Positive economic theory does not provide advice or instruction. For example, it can describe how government can impact inflation by printing more money, and it can support that statement with facts and analysis of behavioral relationships between inflation and growth in the money supply. However, it does not tell you how to properly enact and follow specific policies regarding inflation and money printing.
When considered together, positive economics and normative economics provide a clear understanding of public policies. These two theories cover both the actual and real facts and statements combined with an opinion-based analysis. Therefore, when making policy decisions it is best to understand the positive economic background of behavioral finance and the causes of events as you include normative value judgments on why things happen as they do.
Real World Example of Positive Economics
Fight for 15 is a nationwide movement to push for a $15 minimum wage on what would be considered normative economics. A stance on a $15 minimum wage is a value judgment. Those in the Fight for 15 campaign argue that a $15 minimum wage would be good while opponents argue that it would be harmful.

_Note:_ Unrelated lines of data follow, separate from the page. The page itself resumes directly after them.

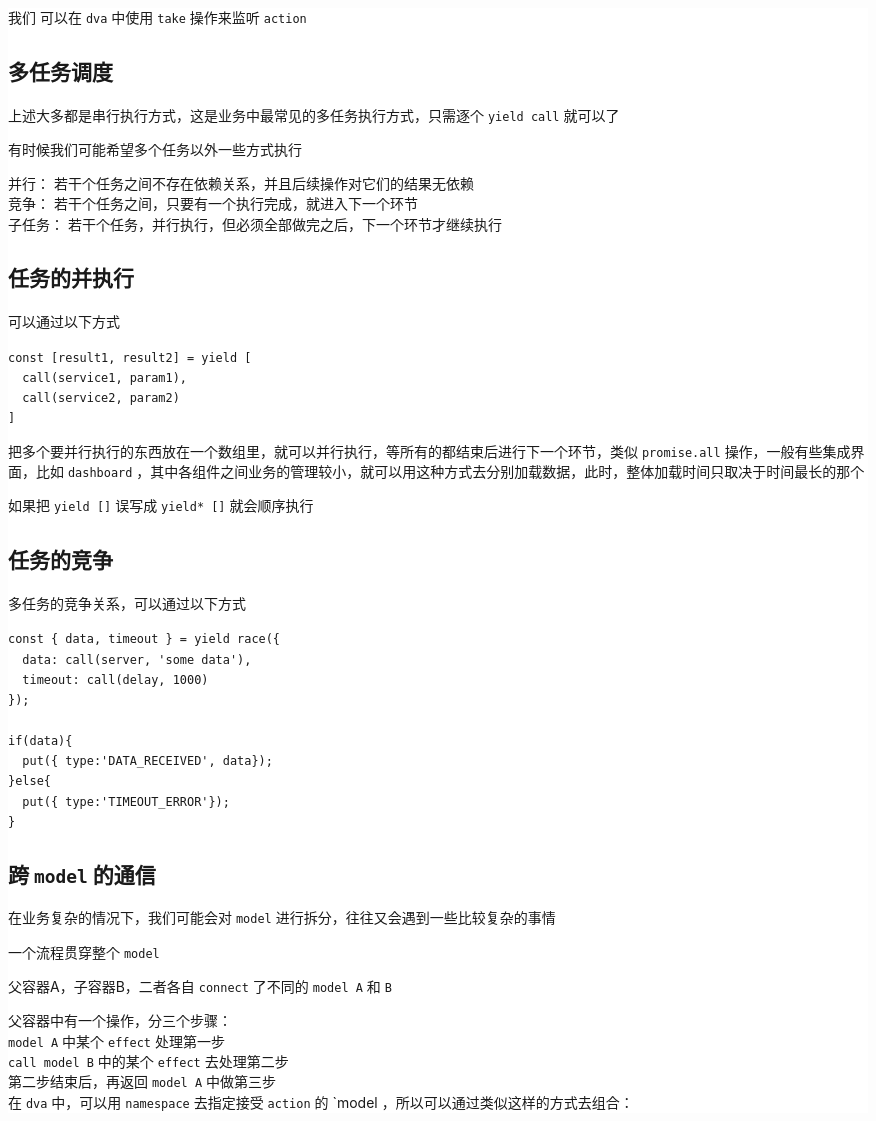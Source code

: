 我们 可以在 `dva` 中使用 `take` 操作来监听 `action`

多任务调度
--------------

上述大多都是串行执行方式，这是业务中最常见的多任务执行方式，只需逐个 `yield call` 就可以了

有时候我们可能希望多个任务以外一些方式执行

并行： 若干个任务之间不存在依赖关系，并且后续操作对它们的结果无依赖  
竞争： 若干个任务之间，只要有一个执行完成，就进入下一个环节  
子任务： 若干个任务，并行执行，但必须全部做完之后，下一个环节才继续执行

任务的并执行
---------------

可以通过以下方式

```react
const [result1, result2] = yield [
  call(service1, param1),
  call(service2, param2)
]
```

把多个要并行执行的东西放在一个数组里，就可以并行执行，等所有的都结束后进行下一个环节，类似 `promise.all` 操作，一般有些集成界面，比如 `dashboard` ，其中各组件之间业务的管理较小，就可以用这种方式去分别加载数据，此时，整体加载时间只取决于时间最长的那个

如果把 `yield []` 误写成 `yield* []` 就会顺序执行

任务的竞争
-------------

多任务的竞争关系，可以通过以下方式

```react
const { data, timeout } = yield race({
  data: call(server, 'some data'),
  timeout: call(delay, 1000)
});

if(data){
  put({ type:'DATA_RECEIVED', data});
}else{
  put({ type:'TIMEOUT_ERROR'});
}
```

跨 `model` 的通信
-----------------

在业务复杂的情况下，我们可能会对 `model` 进行拆分，往往又会遇到一些比较复杂的事情  

一个流程贯穿整个 `model`

父容器A，子容器B，二者各自 `connect` 了不同的 `model A` 和 `B`

父容器中有一个操作，分三个步骤：  
`model A` 中某个 `effect` 处理第一步  
`call model B` 中的某个 `effect` 去处理第二步  
第二步结束后，再返回 `model A` 中做第三步  
在 `dva` 中，可以用 `namespace` 去指定接受 `action` 的 `model ，所以可以通过类似这样的方式去组合：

Historically, there has been much research about the impact of minimum wage increases, but there are no definitive findings that offer broad, sweeping conclusions about whether higher minimum wages are good or bad. However, there are specific details from specific studies that could be considered examples of positive economics.
The Seattle Ordinance
In 2015, Seattle passed a local ordinance to increase the minimum wage for workers in the city gradually. All workers will be earning at least $15 per hour by 2021 or sooner, depending on specific employment details. Since that time, there have been two major studies on the impact of the law.
The California Study
A study by researchers from the University of California-Berkeley focused specifically on restaurant employees, while another study by researchers from the University of Washington examined unemployment numbers.
The California researchers found that for every 10% increase in Seattle's minimum wage, employees of fast food restaurants saw a 2.3% boost in their earnings. This specific data is an example of positive economics, but the researchers' conclusion that the higher minimum wage was a success is not positive economics because the focus of the study was not broad enough or exhaustive enough to make such a finding.
The Washington Study
The Washington researchers concluded that the increase in the minimum wage was not successful, but that conclusion also is not an example of positive economics. However, some of the specific data they collected would be an example of positive economics. For example, they discovered that when the minimum wage increased, the number of low-wage workers decreased by 1% and hours for those still employed decreased slightly as well. While that specific data represents positive economics, the researchers' conclusion still can be questioned because other factors not addressed in the study—such as a potential increase in higher-paying jobs—may have impacted the data.